Album Reviews

Luke Abbott – Translate

(Border Community) UK release date: 20 November 2020


Luke Abbott - Translate Last year’s Music From The Edge Of An Island found Norfolk electronica producer Luke Abbott adrift in pensive and blinkered surroundings. Originally produced as the soundtrack to Jessica Hynes’ debut directorial feature The Fight (in which a young mother drowning in emotional trauma takes up boxing as a form of physical and emotional self defence), that album was mossy and delicate and showed Abbott light footing around a musical ring that threatened to swallow him whole.

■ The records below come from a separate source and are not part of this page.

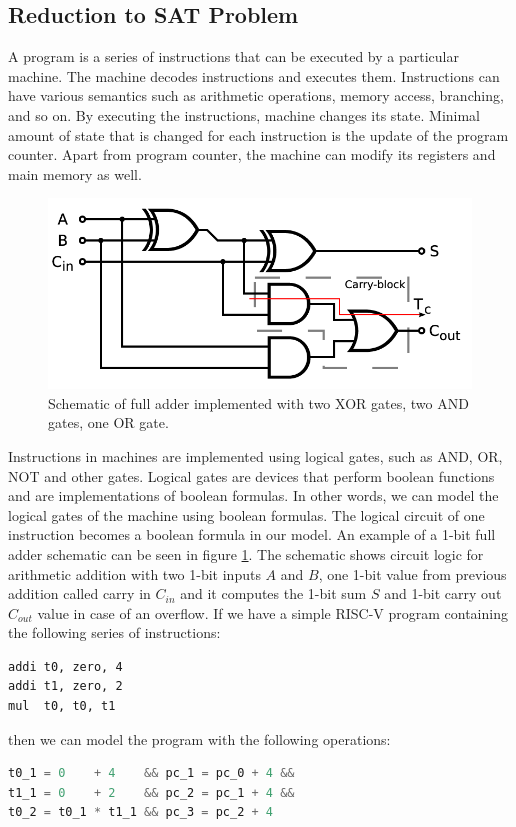 \documentclass[12pt]{article}
\begin{document}
\subsection{Reduction to SAT Problem}

A program is a series of instructions that can be executed by a particular
machine. The machine decodes instructions and executes them. Instructions can 
have various semantics such as arithmetic operations, memory access, branching,
and so on. By executing the instructions, machine changes its state. Minimal
amount of state that is changed for each instruction is the update of the
program counter. Apart from program counter, the machine can modify its
registers and main memory as well.


\begin{figure}
    \includegraphics[width=\linewidth]{assets/full_adder_schematic.png}
    \centering
    \caption{
        Schematic of full adder implemented with two XOR gates, two AND gates,
        one OR gate.
    }
    \label{fig:full_adder_schematic}
\end{figure}

Instructions in machines are implemented using logical gates, such as AND, OR,
NOT and other gates. Logical gates are devices that perform boolean functions 
and are implementations of boolean formulas. In other words, we can model the
logical gates of the machine using boolean formulas. The logical circuit of one
instruction becomes a boolean formula in our model. An example of a 1-bit full
adder schematic can be seen in figure \ref{fig:full_adder_schematic}. The
schematic shows circuit logic for arithmetic addition with two 1-bit inputs $A$
and $B$, one 1-bit value from previous addition called carry in $C_{in}$ and it
computes the 1-bit sum $S$ and 1-bit carry out $C_{out}$ value in case of an
overflow. If we have a simple RISC-V program containing the following series of
instructions:
\begin{lstlisting}[language={[RISC-V]Assembler}, label=lst:example_riscv_program]
addi t0, zero, 4
addi t1, zero, 2
mul  t0, t0, t1
\end{lstlisting}
then we can model the program with the following operations:
\begin{lstlisting}[language=C, label=lst:example_model, caption=Example model]
t0_1 = 0    + 4    && pc_1 = pc_0 + 4 &&
t1_1 = 0    + 2    && pc_2 = pc_1 + 4 &&
t0_2 = t0_1 * t1_1 && pc_3 = pc_2 + 4 
\end{lstlisting}
\end{document}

As gorgeous as it was, all smothered in bruised piano refrains, it felt like an echo of what had come before it.

Moving away from his solo work, Abbott had taken solace in recent years in film scores, such as the aforementioned Music From The Edge Of An Island and his award-winning soundtrack for the film The Goob, which got retitled as Music For A Flat Landscape. He also joined the ranks of improv jazz supergroup Szun Waves, and their 2018 release New Hymn To Freedom hinted at the composers desire for experimental independence. Safely engrained within a cluster of forward thinking collaborators, Abbott appeared to regain much of his sonic confidence.

This new album, his first in six years, finds Abbott, the musical underdog; back from the ropes, asserting dominance and throwing a few weighted punches. Melancholia is by and large absent. Instead the record is filled with more of the dark gossamer layering and centrifugal keyboard bubbles that demarcated his earlier output, such as on 2010’s Holkham Drones. First single Kagen Sound arrives from out of the mists, ominous and unwavering, a darkly aggressive restoration of Abbott’s power that combines the vigorous electro of ’80s kids film soundtracks with the emotional exploration of early Tangerine Dream.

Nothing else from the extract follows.